The State Department appears to be ruling out quick action on restoring full ties with Sudan, despite a comment by the country's foreign minister Monday that this would occur within four to six months.

Sudanese Foreign Minister Deng Alor was quoted Monday, after meeting with U.S. envoy Williamson, as saying there was a timetable for normalizing ties that would include returning a U.S. ambassador in Khartoum, the lifting of at least some American sanctions, and removing the country from the U.S. list of state sponsors of terrorism.

However, State Department Deputy Spokesman Tom Casey told reporters the notion of a normalization deal is incorrect. He said for the upgrade in relations to occur, the Khartoum government would have to meet long-standing Darfur-related conditions, including allowing the full deployment of a new hybrid U.N. and African Union peacekeeping force there.

"We expect for there to really be progress in our bilateral relations with Sudan that Sudan would remove the existing obstacles, and cooperate fully with the deployment of the UNAMID force, the combined AU and the U.N. hybrid force, and that they'd also take the kinds of concrete steps to halt violence by the Janjaweed and others in Darfur," he said. "That's been set out, that's been a part of our policy for a long time."

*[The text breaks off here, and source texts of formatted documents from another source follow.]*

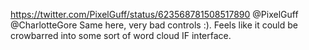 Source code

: https://twitter.com/PixelGuff/status/623568781508517890 @PixelGuff @CharlotteGore Same here, very bad controls :). Feels like it could be crowbarred into some sort of word cloud IF interface.
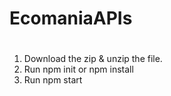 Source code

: # EcomaniaAPIs
#  
1. Download the zip & unzip the file.
2. Run npm init or npm install
3. Run npm start
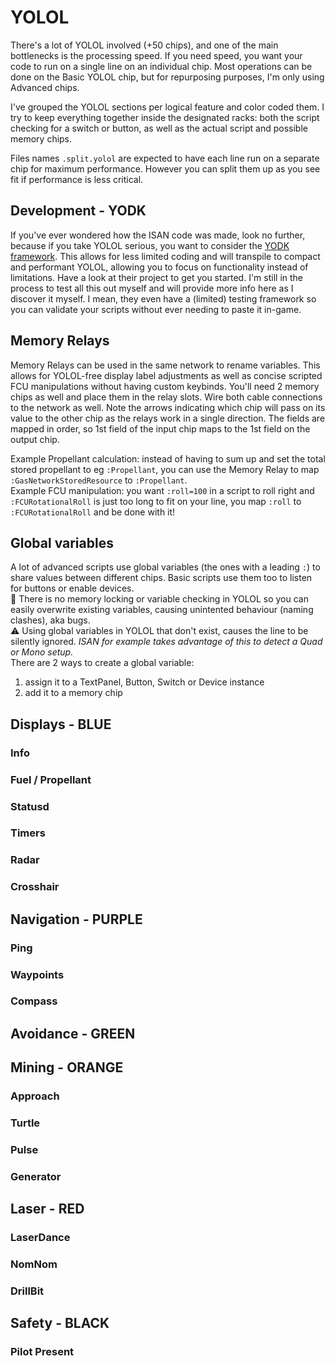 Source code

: # YOLOL
There's a lot of YOLOL involved (+50 chips), and one of the main bottlenecks is the processing speed.
If you need speed, you want your code to run on a single line on an individual chip.  Most operations can be done on the Basic YOLOL chip, but for repurposing purposes, I'm only using Advanced chips.

I've grouped the YOLOL sections per logical feature and color coded them.  I try to keep everything together inside the designated racks: both the script checking for a switch or button, as well as the actual script and possible memory chips.

Files names `.split.yolol` are expected to have each line run on a separate chip for maximum performance.  However you can split them up as you see fit if performance is less critical.

## Development - YODK
If you've ever wondered how the ISAN code was made, look no further, because if you take YOLOL serious, you want to consider the [YODK framework][1].  This allows for less limited coding and will transpile to compact and performant YOLOL, allowing you to focus on functionality instead of limitations.  Have a look at their project to get you started.  I'm still in the process to test all this out myself and will provide more info here as I discover it myself.  I mean, they even have a (limited) testing framework so you can validate your scripts without ever needing to paste it in-game.

## Memory Relays
Memory Relays can be used in the same network to rename variables.  This allows for YOLOL-free display label adjustments as well as concise scripted FCU manipulations without having custom keybinds.  You'll need 2 memory chips as well and place them in the relay slots.  Wire both cable connections to the network as well.  Note the arrows indicating which chip will pass on its value to the other chip as the relays work in a single direction.  The fields are mapped in order, so 1st field of the input chip maps to the 1st field on the output chip.

Example Propellant calculation: instead of having to sum up and set the total stored propellant to eg `:Propellant`, you can use the Memory Relay to map `:GasNetworkStoredResource` to `:Propellant`.  
Example FCU manipulation: you want `:roll=100` in a script to roll right and `:FCURotationalRoll` is just too long to fit on your line, you map `:roll` to `:FCURotationalRoll` and be done with it!

## Global variables
A lot of advanced scripts use global variables (the ones with a leading `:`) to share values between different chips.  Basic scripts use them too to listen for buttons or enable devices.  
🐛 There is no memory locking  or variable checking in YOLOL so you can easily overwrite existing variables, causing unintented behaviour (naming clashes), aka bugs.  
⚠️ Using global variables in YOLOL that don't exist, causes the line to be silently ignored.  _ISAN for example takes advantage of this to detect a Quad or Mono setup._  
There are 2 ways to create a global variable:
1. assign it to a TextPanel, Button, Switch or Device instance
2. add it to a memory chip

## Displays - BLUE

### Info
### Fuel / Propellant
### Statusd
### Timers
### Radar
### Crosshair

## Navigation - PURPLE

### Ping
### Waypoints
### Compass

## Avoidance - GREEN

## Mining - ORANGE

### Approach
### Turtle
### Pulse
### Generator

## Laser - RED

### LaserDance
### NomNom
### DrillBit

## Safety - BLACK

### Pilot Present

[1]: https://github.com/dbaumgarten/yodk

Ambassador Williamson, a former envoy to the U.N. Human Rights Commission in Geneva, met the Sudanese foreign minister Monday as he began his first trip to the region since taking over for former U.S. Sudan envoy Andrew Natsios, who resigned at the end of last year.

Williamson described his meeting with the Sudanese minister as businesslike and pragmatic and said his mission is to advance peace in Darfur as well as cementing Sudan's north-south peace accord.

He said progress cannot just be in lofty rhetoric but deliverable specifics on the ground.

U.S. officials say that despite expressions of good intentions, Sudan has been stalling on deployment of Darfur peacekeepers and on cracking down against the Janjaweed, Arab militiamen blamed for much of the Darfur violence.

Only about one-third of what is to be a 27,000-member international force has thus far been allowed into the troubled western Sudanese region.

Casey said Williamson would discuss Darfur with various Sudanese officials, U.N. representatives, and non-governmental groups in Khartoum, and visit Darfur and southern Sudan later this week.